October 7, 2024

Tiona Nekkia McClodden Can Make Art Using Guns

Sports

Tiona Nekkia McClodden Can Make Art Using Guns

By: Ray Zhao

Shooting at a range might be familiar to many Americans, but is an unusual medium for an artist. Tiona Nekkia McClodden makes her art using guns. Her art has already made it to the Whitney Biennial. She also has three shows around New York City and has many more around the world.

While much of her art is related to guns and shooting, McClodden didn’t get her carry license in 2020 with the intention of creating art. She recalls that she got her carry license along with many other Black Philadelphians after the George Floyd protests raised safety and self-defense concerns.

Now, McClodden routinely goes to the gun range once a week. The result is an exhibition called “Mask/Conceal/Carry,” involving mediums from painting, to organic and inorganic materials to video. Together, they express her research into the limits of embodiment and exertion as well as her interest in gestures of concealment. McClodden, a professional filmmaker before she expanded her work to installations, made the exhibition in her studio in Philadelphia. Her studio is unique as well — poems, mantras, and pictures — all adorn the walls.

One of the books in McClodden’s studio is “Unmasking Autism,” by psychologist Devon Price. McClodden remembers that doctors have told her that she might have autism since 2001, but it was only in 2019 when she received a diagnosis. It was expensive, but she “continues to embrace its insights.”

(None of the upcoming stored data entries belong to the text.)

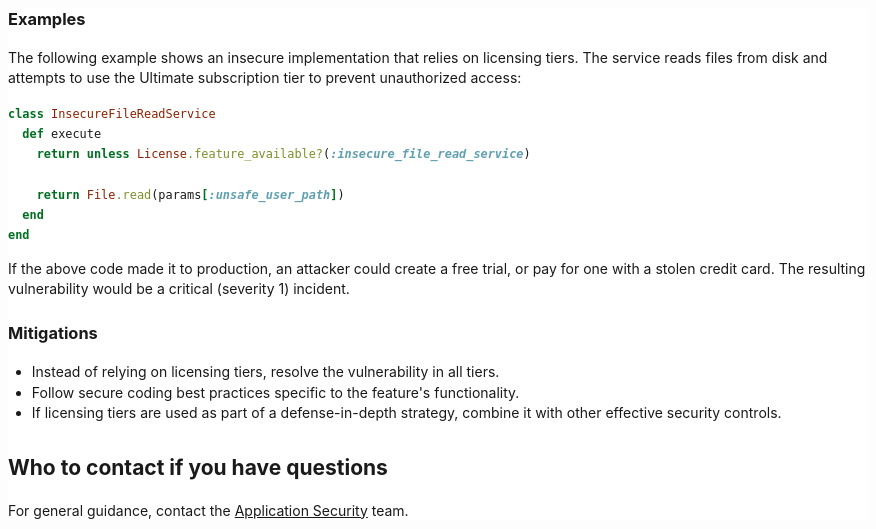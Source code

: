 ### Examples

The following example shows an insecure implementation that relies on
licensing tiers. The service reads files from disk and attempts to use
the Ultimate subscription tier to prevent unauthorized access:

```ruby
class InsecureFileReadService
  def execute
    return unless License.feature_available?(:insecure_file_read_service)

    return File.read(params[:unsafe_user_path])
  end
end
```

If the above code made it to production, an attacker could create a free
trial, or pay for one with a stolen credit card. The resulting
vulnerability would be a critical (severity 1) incident.

### Mitigations

- Instead of relying on licensing tiers, resolve the vulnerability in
  all tiers.
- Follow secure coding best practices specific to the feature's
  functionality.
- If licensing tiers are used as part of a defense-in-depth strategy,
  combine it with other effective security controls.

## Who to contact if you have questions

For general guidance, contact the
[Application Security](https://handbook.gitlab.com/handbook/security/product-security/application-security/) team.
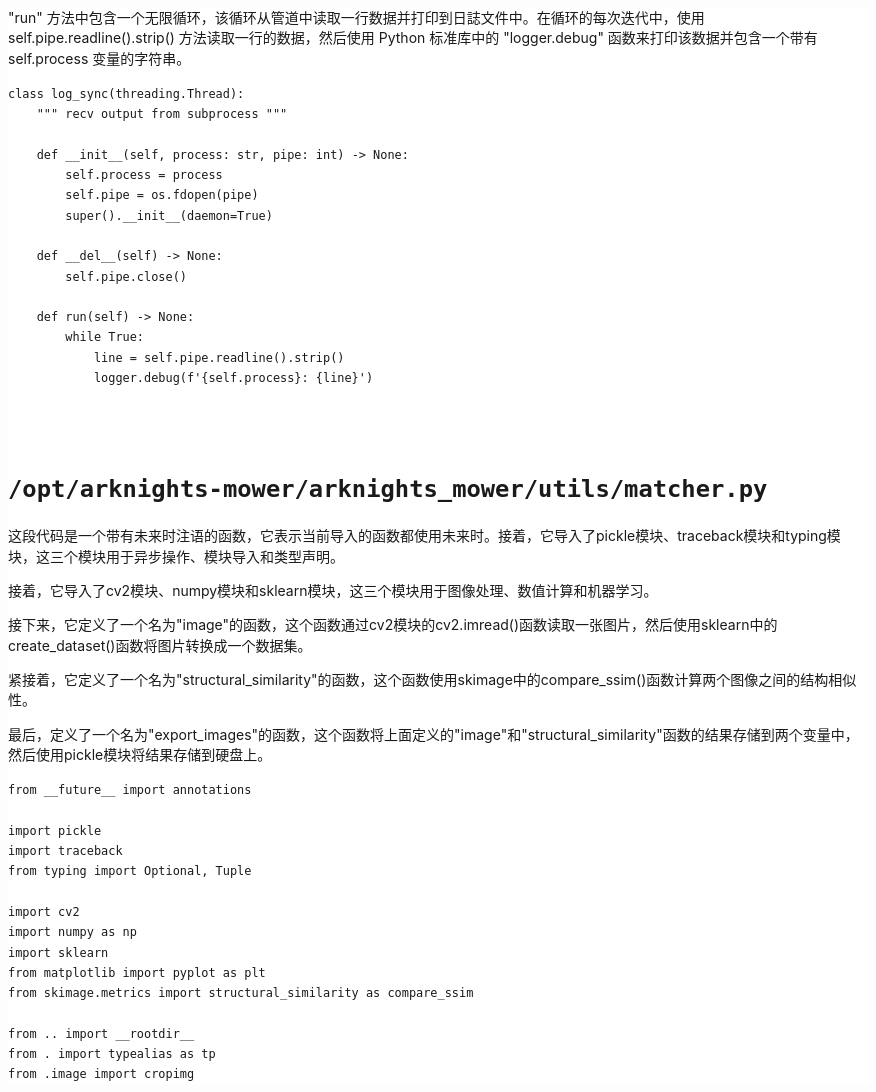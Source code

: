 "run" 方法中包含一个无限循环，该循环从管道中读取一行数据并打印到日誌文件中。在循环的每次迭代中，使用 self.pipe.readline().strip() 方法读取一行的数据，然后使用 Python 标准库中的 "logger.debug" 函数来打印该数据并包含一个带有 self.process 变量的字符串。


```
class log_sync(threading.Thread):
    """ recv output from subprocess """

    def __init__(self, process: str, pipe: int) -> None:
        self.process = process
        self.pipe = os.fdopen(pipe)
        super().__init__(daemon=True)

    def __del__(self) -> None:
        self.pipe.close()

    def run(self) -> None:
        while True:
            line = self.pipe.readline().strip()
            logger.debug(f'{self.process}: {line}')



```

# `/opt/arknights-mower/arknights_mower/utils/matcher.py`

这段代码是一个带有未来时注语的函数，它表示当前导入的函数都使用未来时。接着，它导入了pickle模块、traceback模块和typing模块，这三个模块用于异步操作、模块导入和类型声明。

接着，它导入了cv2模块、numpy模块和sklearn模块，这三个模块用于图像处理、数值计算和机器学习。

接下来，它定义了一个名为"image"的函数，这个函数通过cv2模块的cv2.imread()函数读取一张图片，然后使用sklearn中的create_dataset()函数将图片转换成一个数据集。

紧接着，它定义了一个名为"structural_similarity"的函数，这个函数使用skimage中的compare_ssim()函数计算两个图像之间的结构相似性。

最后，定义了一个名为"export_images"的函数，这个函数将上面定义的"image"和"structural_similarity"函数的结果存储到两个变量中，然后使用pickle模块将结果存储到硬盘上。


```
from __future__ import annotations

import pickle
import traceback
from typing import Optional, Tuple

import cv2
import numpy as np
import sklearn
from matplotlib import pyplot as plt
from skimage.metrics import structural_similarity as compare_ssim

from .. import __rootdir__
from . import typealias as tp
from .image import cropimg
```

“I hid for a long time,” McClodden said. She lived with the symptoms, forging her art and living her life. She says, “I’ve decided to match my lived experience as a person with autism, at the intersection of a lot of identities, as a constant state of discomfort.”

The New York Times’ Siddhartha Mitter reports that “McClodden’s autism experience played a role in the alchemy of events that produced “Mask/Conceal/Carry,” and adds another layer of meaning to the title.”

McClodden recounts the first time she went to the shooting range to be very uncomfortable, as she was overwhelmed by the noise and action of shooting. “My sensory issues sent me out of the range,” she said. “I couldn’t get the sound off my skin.”

McClodden is also famous for other works unrelated to guns. One of her works, a film that the Whitney Biennale’s director, Adam Weinberg, called “extraordinarily rich with cultural, historical, and spiritual resonances,” documents a religious pilgrimage McClodden took to Nigeria won her the $100,000 Bucksbaum Award. She has also won awards like the Keith Haring Fellowship in Art and Activism and Louis Comfort Tiffany Foundation Award. She has also received grants from the Magnum Foundation Fund grantee and the Pew Center for Arts & Heritage.